One day counts-up to one week, which counts-up to three weeks and three days of shelter-in-place solitude; three weeks and three days of forced Eucharistic fast. The weeks – maybe months? — will continue counting-up for the foreseeable future. Yes, this too shall pass, but no one knows exactly when.
Like a smoggy pollutant, the pandemic lingers over every aspect of life, dampening the simplest exchanges. The children that live next door can no longer play with my children; their basketball rolls down the street and I don’t help them retrieve it. I’m not supposed to touch something that they will re-touch, right? I wonder if I am following the new social expectations correctly.The doorbell rings with a grocery delivery. From behind my closed door I text, “Thank you! Please just leave everything on the front porch.” This can’t be right, can it?
Everything feels flat.
In the sleepy monotony of post-pandemic life, the Holy Spirit returns with another nudge. I wake up and realize that I’ve been sleeping. I think back to pre-pandemic life and take account of myself. How many times did I let busyness numb my heart? How often did my to-do list crowded out daily Mass? When was the last time I woke in the middle of the night to go to Eucharistic Adoration?

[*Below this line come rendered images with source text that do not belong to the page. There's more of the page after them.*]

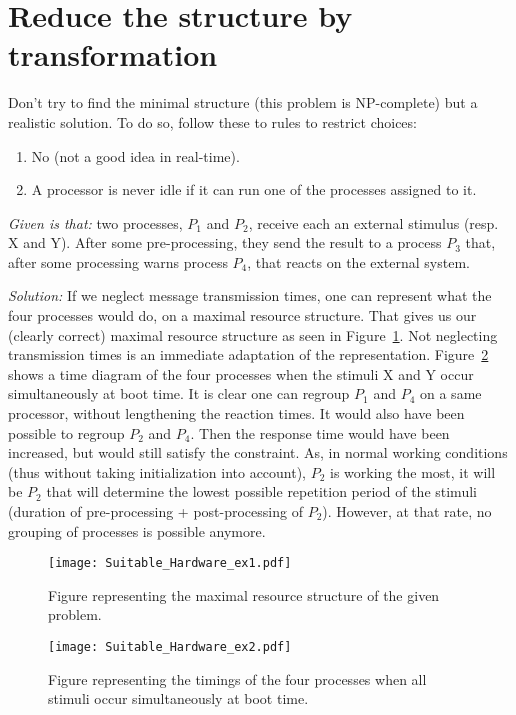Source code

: \documentclass[../main.tex]{subfiles}
\begin{document}
\section{Reduce the structure by transformation}
Don't try to find the minimal structure (this problem is NP-complete) but a realistic solution. To do so, follow these to rules to restrict choices:
\begin{enumerate}
	\item No  (not a good idea in real-time).
	\item A processor is never idle if it can run one of the processes assigned to it.
\end{enumerate}

\begin{exmp}
\emph{Given is that:} two processes, $P_1$ and $P_2$, receive each an external stimulus (resp. X and Y). After some pre-processing, they send the result to a process $P_3$ that, after some processing warns process $P_4$, that reacts on the external system. 

\emph{Solution:} If we neglect message transmission times, one can represent what the four processes would do, on a maximal resource structure.
That gives us our (clearly correct) maximal resource structure as seen in Figure~\ref{f:sh_ex1}.
Not neglecting transmission times is an immediate adaptation of the representation.
Figure~\ref{f:sh_ex2} shows a time diagram of the four processes when the stimuli X and Y occur simultaneously at boot time. It is clear one can regroup $P_1$ and $P_4$ on a same processor, without lengthening the reaction times. It would also have been possible to regroup $P_2$ and $P_4$. Then the response time would have been increased, but would still satisfy the constraint.
As, in normal working conditions (thus without taking initialization into account), $P_2$ is working the most, it will be $P_2$ that will determine the lowest possible repetition period of the stimuli (duration of pre-processing + post-processing of $P_2$). However, at that rate, no grouping of processes is possible anymore.

\begin{figure}[H]
	\texttt{[image: Suitable\_Hardware\_ex1.pdf]}
	\caption{Figure representing the maximal resource structure of the given problem.}
	\label{f:sh_ex1}
\end{figure}

\begin{figure}[H]
	\texttt{[image: Suitable\_Hardware\_ex2.pdf]}
	\caption{Figure representing the timings of the four processes when all stimuli occur simultaneously at boot time.}
	\label{f:sh_ex2}
\end{figure}
\end{exmp}
\end{document}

I think back to the intimacy I experienced during Mass on that fateful Tuesday. Has Jesus been calling me to this level of sacramental friendship – perhaps for years now – and I haven’t been fully available to Him?
Like a mouth full of coffee grounds from the bottom of my cup, the bitter taste of my failure jolts me upright. I resist the urge to simply spit it out. I’ve been sleeping for a while – well before the pandemic – and I didn’t even realize it. Now that my Lord has been taken – in a sense – from me, I remember all the ways that I have been absent from Him. I think of all the times that I’ve chosen the sleepy allure of activity over the quiet intimacy of His friendship.
It is the early morning of Good Friday, and He has already been taken. I am alone with the knowledge that I slept through much of my final opportunity to be with Him. The weight of this realization is choking.
It is my nature to avoid suffering; perhaps that quality is not unique to me. It is tempting to simply wade through Good Friday, skimming over my Lord’s Passion without immersing myself in His agony. I want to gaze at His suffering only through the pastel-colored retrospect-o-scope of Easter. But by doing so, I miss the bitter drink. This year, I refuse to skim; I submerse myself and swallow.
Liturgically speaking, we know that Easter will come on Sunday. But our true Easter – the Easter of receiving our Risen Lord in the Eucharist – no one knows for certain when that will come. Like Jesus’s disciples, we aren’t privy to our own resurrection story.
So, we wait. Fully awake, beneath the cross with Mary, we wait. We share the bitter cup of death-to-self with our Lord. We make ourselves fully present to Him, even as His presence (temporarily) ebbs away from us. And with patient faith, we wait.